§ **Brief**:
Restate each of the lines below word for word and drop every picture.

§ **Source data**:

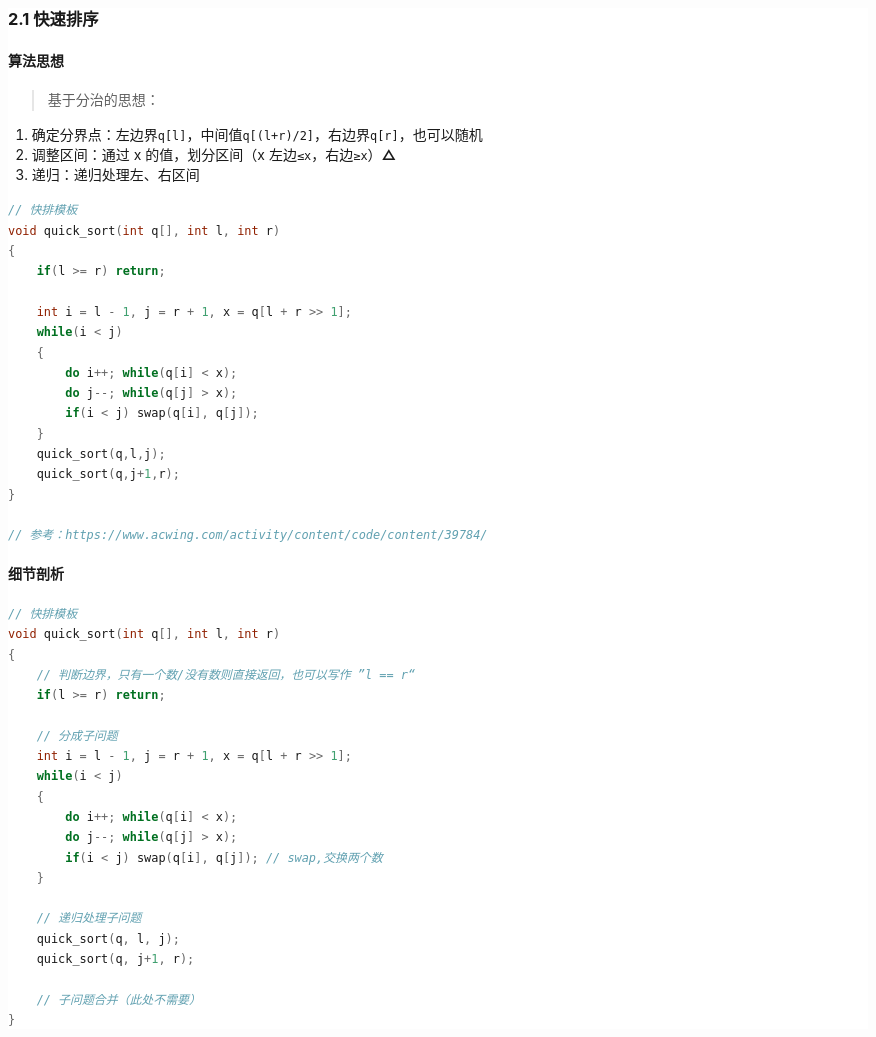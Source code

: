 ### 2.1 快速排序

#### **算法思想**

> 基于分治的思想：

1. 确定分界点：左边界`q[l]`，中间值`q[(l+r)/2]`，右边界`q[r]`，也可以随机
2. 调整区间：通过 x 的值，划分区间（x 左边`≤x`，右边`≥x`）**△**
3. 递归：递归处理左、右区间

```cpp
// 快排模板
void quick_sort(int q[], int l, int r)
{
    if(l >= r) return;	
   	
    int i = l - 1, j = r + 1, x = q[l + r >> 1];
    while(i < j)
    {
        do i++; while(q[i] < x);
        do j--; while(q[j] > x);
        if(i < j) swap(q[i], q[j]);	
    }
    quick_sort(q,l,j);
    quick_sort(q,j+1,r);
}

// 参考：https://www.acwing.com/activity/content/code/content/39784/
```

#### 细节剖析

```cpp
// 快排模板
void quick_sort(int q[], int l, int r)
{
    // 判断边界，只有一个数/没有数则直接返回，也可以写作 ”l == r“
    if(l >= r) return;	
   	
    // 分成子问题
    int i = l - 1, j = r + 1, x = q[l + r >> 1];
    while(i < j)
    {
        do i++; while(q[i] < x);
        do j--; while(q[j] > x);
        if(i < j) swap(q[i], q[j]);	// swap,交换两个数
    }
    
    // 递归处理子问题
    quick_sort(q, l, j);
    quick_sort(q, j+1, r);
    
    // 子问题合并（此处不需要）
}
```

§ **Answer to the problem**:
Source code

: ### 2.1 快速排序

#### **算法思想**

> 基于分治的思想：

1. 确定分界点：左边界`q[l]`，中间值`q[(l+r)/2]`，右边界`q[r]`，也可以随机
2. 调整区间：通过 x 的值，划分区间（x 左边`≤x`，右边`≥x`）**△**
3. 递归：递归处理左、右区间

```cpp
// 快排模板
void quick_sort(int q[], int l, int r)
{
    if(l >= r) return;	
   	
    int i = l - 1, j = r + 1, x = q[l + r >> 1];
    while(i < j)
    {
        do i++; while(q[i] < x);
        do j--; while(q[j] > x);
        if(i < j) swap(q[i], q[j]);	
    }
    quick_sort(q,l,j);
    quick_sort(q,j+1,r);
}

// 参考：https://www.acwing.com/activity/content/code/content/39784/
```

#### 细节剖析

```cpp
// 快排模板
void quick_sort(int q[], int l, int r)
{
    // 判断边界，只有一个数/没有数则直接返回，也可以写作 ”l == r“
    if(l >= r) return;	
   	
    // 分成子问题
    int i = l - 1, j = r + 1, x = q[l + r >> 1];
    while(i < j)
    {
        do i++; while(q[i] < x);
        do j--; while(q[j] > x);
        if(i < j) swap(q[i], q[j]);	// swap,交换两个数
    }
    
    // 递归处理子问题
    quick_sort(q, l, j);
    quick_sort(q, j+1, r);
    
    // 子问题合并（此处不需要）
}
```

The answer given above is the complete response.